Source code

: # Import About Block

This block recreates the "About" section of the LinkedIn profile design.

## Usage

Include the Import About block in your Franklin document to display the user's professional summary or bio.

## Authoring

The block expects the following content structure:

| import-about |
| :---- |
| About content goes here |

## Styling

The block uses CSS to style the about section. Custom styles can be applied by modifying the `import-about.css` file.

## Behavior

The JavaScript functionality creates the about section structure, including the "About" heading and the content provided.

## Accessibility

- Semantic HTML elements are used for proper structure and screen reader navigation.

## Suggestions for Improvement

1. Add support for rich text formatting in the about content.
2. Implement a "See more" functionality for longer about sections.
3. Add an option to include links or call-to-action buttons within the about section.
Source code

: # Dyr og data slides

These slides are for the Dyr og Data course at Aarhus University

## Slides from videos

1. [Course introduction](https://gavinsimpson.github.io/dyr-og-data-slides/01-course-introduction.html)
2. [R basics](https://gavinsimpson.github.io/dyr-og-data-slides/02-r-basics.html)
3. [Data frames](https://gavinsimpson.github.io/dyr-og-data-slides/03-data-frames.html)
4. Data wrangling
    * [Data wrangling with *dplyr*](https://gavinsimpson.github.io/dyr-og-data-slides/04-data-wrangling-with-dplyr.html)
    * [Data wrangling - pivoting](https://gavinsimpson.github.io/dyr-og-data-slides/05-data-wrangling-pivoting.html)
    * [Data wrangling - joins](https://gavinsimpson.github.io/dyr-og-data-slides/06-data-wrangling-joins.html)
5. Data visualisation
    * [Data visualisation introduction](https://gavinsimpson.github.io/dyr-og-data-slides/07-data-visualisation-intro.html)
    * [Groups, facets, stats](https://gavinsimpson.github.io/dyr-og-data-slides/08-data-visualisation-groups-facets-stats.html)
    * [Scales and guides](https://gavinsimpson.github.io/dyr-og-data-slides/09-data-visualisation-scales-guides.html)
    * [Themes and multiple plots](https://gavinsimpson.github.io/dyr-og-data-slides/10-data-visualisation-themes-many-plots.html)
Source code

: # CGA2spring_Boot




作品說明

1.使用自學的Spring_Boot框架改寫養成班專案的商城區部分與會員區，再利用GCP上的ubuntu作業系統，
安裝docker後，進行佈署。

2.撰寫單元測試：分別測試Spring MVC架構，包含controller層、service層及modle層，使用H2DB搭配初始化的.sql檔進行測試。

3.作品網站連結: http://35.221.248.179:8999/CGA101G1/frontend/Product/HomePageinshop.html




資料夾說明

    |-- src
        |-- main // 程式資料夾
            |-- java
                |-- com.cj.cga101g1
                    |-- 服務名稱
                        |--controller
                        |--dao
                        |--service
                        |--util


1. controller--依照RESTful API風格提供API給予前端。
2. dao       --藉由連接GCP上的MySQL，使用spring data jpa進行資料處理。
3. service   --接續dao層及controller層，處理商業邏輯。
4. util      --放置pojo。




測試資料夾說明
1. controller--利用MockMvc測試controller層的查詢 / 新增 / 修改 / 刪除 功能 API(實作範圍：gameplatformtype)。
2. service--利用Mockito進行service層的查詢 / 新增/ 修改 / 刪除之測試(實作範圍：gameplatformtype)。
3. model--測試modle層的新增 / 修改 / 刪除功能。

+--

• **Work to complete**
Copy each line of the data above exactly as it appears.

• **The answer**
Source code

: # Import About Block

This block recreates the "About" section of the LinkedIn profile design.

## Usage

Include the Import About block in your Franklin document to display the user's professional summary or bio.

## Authoring

The block expects the following content structure:

| import-about |
| :---- |
| About content goes here |

## Styling

The block uses CSS to style the about section. Custom styles can be applied by modifying the `import-about.css` file.

## Behavior

The JavaScript functionality creates the about section structure, including the "About" heading and the content provided.

## Accessibility

- Semantic HTML elements are used for proper structure and screen reader navigation.

## Suggestions for Improvement

1. Add support for rich text formatting in the about content.
2. Implement a "See more" functionality for longer about sections.
3. Add an option to include links or call-to-action buttons within the about section.
Source code

: # Dyr og data slides

These slides are for the Dyr og Data course at Aarhus University

## Slides from videos

1. [Course introduction](https://gavinsimpson.github.io/dyr-og-data-slides/01-course-introduction.html)
2. [R basics](https://gavinsimpson.github.io/dyr-og-data-slides/02-r-basics.html)
3. [Data frames](https://gavinsimpson.github.io/dyr-og-data-slides/03-data-frames.html)
4. Data wrangling
    * [Data wrangling with *dplyr*](https://gavinsimpson.github.io/dyr-og-data-slides/04-data-wrangling-with-dplyr.html)
    * [Data wrangling - pivoting](https://gavinsimpson.github.io/dyr-og-data-slides/05-data-wrangling-pivoting.html)
    * [Data wrangling - joins](https://gavinsimpson.github.io/dyr-og-data-slides/06-data-wrangling-joins.html)
5. Data visualisation
    * [Data visualisation introduction](https://gavinsimpson.github.io/dyr-og-data-slides/07-data-visualisation-intro.html)
    * [Groups, facets, stats](https://gavinsimpson.github.io/dyr-og-data-slides/08-data-visualisation-groups-facets-stats.html)
    * [Scales and guides](https://gavinsimpson.github.io/dyr-og-data-slides/09-data-visualisation-scales-guides.html)
    * [Themes and multiple plots](https://gavinsimpson.github.io/dyr-og-data-slides/10-data-visualisation-themes-many-plots.html)
Source code

: # CGA2spring_Boot




作品說明

1.使用自學的Spring_Boot框架改寫養成班專案的商城區部分與會員區，再利用GCP上的ubuntu作業系統，
安裝docker後，進行佈署。

2.撰寫單元測試：分別測試Spring MVC架構，包含controller層、service層及modle層，使用H2DB搭配初始化的.sql檔進行測試。

3.作品網站連結: http://35.221.248.179:8999/CGA101G1/frontend/Product/HomePageinshop.html




資料夾說明

    |-- src
        |-- main // 程式資料夾
            |-- java
                |-- com.cj.cga101g1
                    |-- 服務名稱
                        |--controller
                        |--dao
                        |--service
                        |--util


1. controller--依照RESTful API風格提供API給予前端。
2. dao       --藉由連接GCP上的MySQL，使用spring data jpa進行資料處理。
3. service   --接續dao層及controller層，處理商業邏輯。
4. util      --放置pojo。




測試資料夾說明
1. controller--利用MockMvc測試controller層的查詢 / 新增 / 修改 / 刪除 功能 API(實作範圍：gameplatformtype)。
2. service--利用Mockito進行service層的查詢 / 新增/ 修改 / 刪除之測試(實作範圍：gameplatformtype)。
3. model--測試modle層的新增 / 修改 / 刪除功能。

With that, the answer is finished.